[INFORMATION SHOWN Boundary: Start]

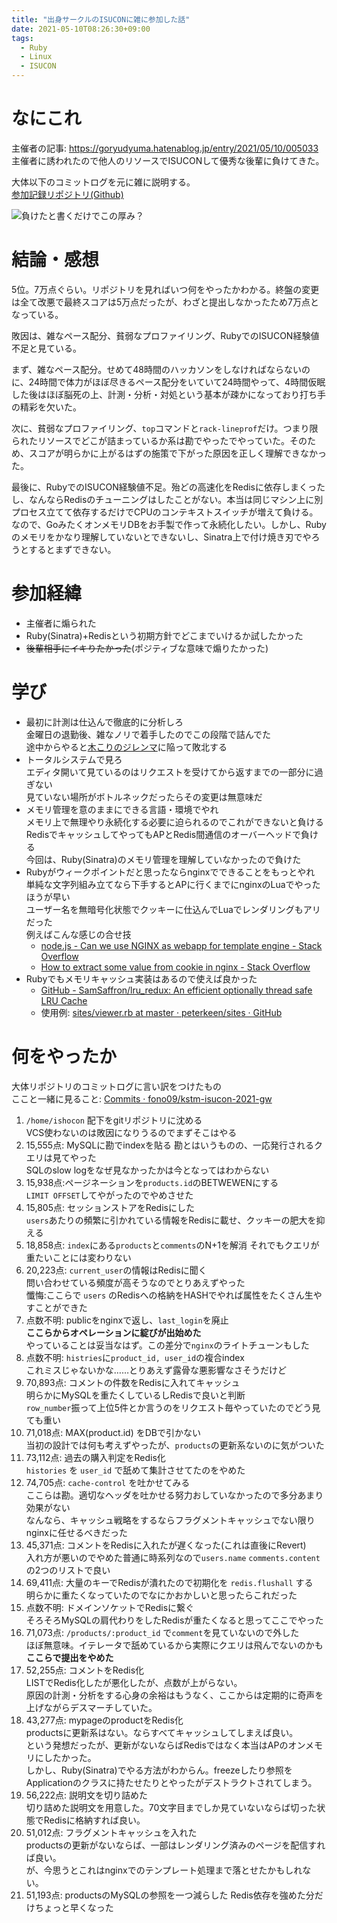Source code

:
 ```yaml
---
title: "出身サークルのISUCONに雑に参加した話"
date: 2021-05-10T08:26:30+09:00
tags:
  - Ruby
  - Linux
  - ISUCON
---
```


# なにこれ

主催者の記事: https://goryudyuma.hatenablog.jp/entry/2021/05/10/005033  
主催者に誘われたので他人のリソースでISUCONして優秀な後輩に負けてきた。

大体以下のコミットログを元に雑に説明する。  
[参加記録リポジトリ(Github)](https://github.com/fono09/kstm-isucon-2021-gw)

![負けたと書くだけでこの厚み？](/assets/maketa-atsumi.jpg)


# 結論・感想

5位。7万点ぐらい。リポジトリを見ればいつ何をやったかわかる。終盤の変更は全て改悪で最終スコアは5万点だったが、わざと提出しなかったため7万点となっている。

敗因は、雑なペース配分、貧弱なプロファイリング、RubyでのISUCON経験値不足と見ている。

まず、雑なペース配分。せめて48時間のハッカソンをしなければならないのに、24時間で体力がほぼ尽きるペース配分をいていて24時間やって、4時間仮眠した後はほぼ脳死の上、計測・分析・対処という基本が疎かになっており打ち手の精彩を欠いた。

次に、貧弱なプロファイリング、`top`コマンドと`rack-lineprof`だけ。つまり限られたリソースでどこが詰まっているか系は勘でやったでやっていた。そのため、スコアが明らかに上がるはずの施策で下がった原因を正しく理解できなかった。

最後に、RubyでのISUCON経験値不足。殆どの高速化をRedisに依存しまくったし、なんならRedisのチューニングはしたことがない。本当は同じマシン上に別プロセス立てて依存するだけでCPUのコンテキストスイッチが増えて負ける。なので、GoみたくオンメモリDBをお手製で作って永続化したい。しかし、Rubyのメモリをかなり理解していないとできないし、Sinatra上で付け焼き刃でやろうとするとまずできない。

# 参加経緯

* 主催者に煽られた
* Ruby(Sinatra)+Redisという初期方針でどこまでいけるか試したかった
* ~~後輩相手にイキりたかった~~(ポジティブな意味で煽りたかった)

# 学び
* 最初に計測は仕込んで徹底的に分析しろ  
  金曜日の退勤後、雑なノリで着手したのでこの段階で詰んでた  
  途中からやると[木こりのジレンマ](https://webtan.impress.co.jp/e/2017/06/27/26149)に陥って敗北する
* トータルシステムで見ろ  
  エディタ開いて見ているのはリクエストを受けてから返すまでの一部分に過ぎない  
  見ていない場所がボトルネックだったらその変更は無意味だ
* メモリ管理を意のままにできる言語・環境でやれ  
  メモリ上で無理やり永続化する必要に迫られるのでこれができないと負ける  
  RedisでキャッシュしてやってもAPとRedis間通信のオーバーヘッドで負ける  
  今回は、Ruby(Sinatra)のメモリ管理を理解していなかったので負けた
* Rubyがウィークポイントだと思ったならnginxでできることをもっとやれ  
  単純な文字列組み立てなら下手するとAPに行くまでにnginxのLuaでやったほうが早い  
  ユーザー名を無暗号化状態でクッキーに仕込んでLuaでレンダリングもアリだった  
  例えばこんな感じの合せ技  
  * [node.js - Can we use NGINX as webapp for template engine - Stack Overflow](https://stackoverflow.com/questions/48577858/can-we-use-nginx-as-webapp-for-template-engine)
  * [How to extract some value from cookie in nginx - Stack Overflow](https://stackoverflow.com/questions/26128412/how-to-extract-some-value-from-cookie-in-nginx)
* Rubyでもメモリキャッシュ実装はあるので使えば良かった
  * [GitHub - SamSaffron/lru_redux: An efficient optionally thread safe LRU Cache](https://github.com/SamSaffron/lru_redux)
  * 使用例: [sites/viewer.rb at master · peterkeen/sites · GitHub](https://github.com/peterkeen/sites/blob/master/viewer.rb)

# 何をやったか

大体リポジトリのコミットログに言い訳をつけたもの  
ここと一緒に見ること: [Commits · fono09/kstm-isucon-2021-gw](https://github.com/fono09/kstm-isucon-2021-gw/commits/master)

1. `/home/ishocon` 配下をgitリポジトリに沈める  
  VCS使わないのは敗因になりうるのでまずそこはやる
1. 15,555点: MySQLに勘でindexを貼る
 勘とはいうものの、一応発行されるクエリは見てやった  
 SQLのslow logをなぜ見なかったかは今となってはわからない
1. 15,938点:ページネーションを`products.id`のBETWEWENにする  
 `LIMIT OFFSET`してやがったのでやめさせた
1. 15,805点: セッションストアをRedisにした  
 `users`あたりの頻繁に引かれている情報をRedisに載せ、クッキーの肥大を抑える
1. 18,858点: `index`にある`products`と`comments`のN+1を解消
 それでもクエリが重たいことには変わりない
1. 20,223点: `current_user`の情報はRedisに聞く  
 問い合わせている頻度が高そうなのでとりあえずやった  
 懺悔:ここらで `users` のRedisへの格納をHASHでやれば属性をたくさん生やすことができた
1. 点数不明: publicをnginxで返し、`last_login`を廃止  
 **ここらからオペレーションに綻びが出始めた**  
 やっていることは妥当なはず。この差分で`nginx`のライトチューンもした
1. 点数不明: `histries`に`product_id, user_id`の複合index  
 これミスじゃないかな……とりあえず露骨な悪影響なさそうだけど
1. 70,893点: コメントの件数をRedisに入れてキャッシュ  
 明らかにMySQLを重たくしているしRedisで良いと判断  
 `row_number`振って上位5件とか言うのをリクエスト毎やっていたのでどう見ても重い
1. 71,018点: MAX(product.id) をDBで引かない  
 当初の設計では何も考えずやったが、`products`の更新系ないのに気がついた
1. 73,112点: 過去の購入判定をRedis化  
 `histories` を `user_id` で舐めて集計させてたのをやめた
1. 74,705点: `cache-control` を吐かせてみる  
  ここらは勘。適切なヘッダを吐かせる努力おしていなかったので多分あまり効果がない  
  なんなら、キャッシュ戦略をするならフラグメントキャッシュでない限りnginxに任せるべきだった
1. 45,371点: コメントをRedisに入れたが遅くなった(これは直後にRevert)  
  入れ方が悪いのでやめた普通に時系列なので`users.name` `comments.content` の2つのリストで良い
1. 69,411点: 大量のキーでRedisが潰れたので初期化を `redis.flushall` する  
  明らかに重たくなっていたのでなにかおかしいと思ったらこれだった
1. 点数不明: ドメインソケットでRedisに繋ぐ  
  そろそろMySQLの肩代わりをしたRedisが重たくなると思ってここでやった
1. 71,073点: `/products/:product_id` で`comment`を見ていないので外した  
  ほぼ無意味。イテレータで舐めているから実際にクエリは飛んでないのかも
  **ここらで提出をやめた**
1. 52,255点: コメントをRedis化  
  LISTでRedis化したが悪化したが、点数が上がらない。  
  原因の計測・分析をする心身の余裕はもうなく、ここからは定期的に奇声を上げながらデスマーチしていた。
1. 43,277点: mypageのproductをRedis化  
  productsに更新系はない。ならすべてキャッシュしてしまえば良い。  
  という発想だったが、更新がないならばRedisではなく本当はAPのオンメモリにしたかった。  
  しかし、Ruby(Sinatra)でやる方法がわからん。freezeしたり参照をApplicationのクラスに持たせたりとやったがデストラクトされてしまう。
1. 56,222点: 説明文を切り詰めた  
  切り詰めた説明文を用意した。70文字目までしか見ていないならば切った状態でRedisに格納すれば良い。
1. 51,012点: フラグメントキャッシュを入れた  
  productsの更新がないならば、一部はレンダリング済みのページを配信すれば良い。  
  が、今思うとこれはnginxでのテンプレート処理まで落とせたかもしれない。  
1. 51,193点: productsのMySQLの参照を一つ減らした
  Redis依存を強めた分だけちょっと早くなった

[INFORMATION SHOWN Boundary: End]

Counting only the lines that include "stackoverflow", state how many there are in the entries, and nothing else.

• EXERCISE OUTPUT:
2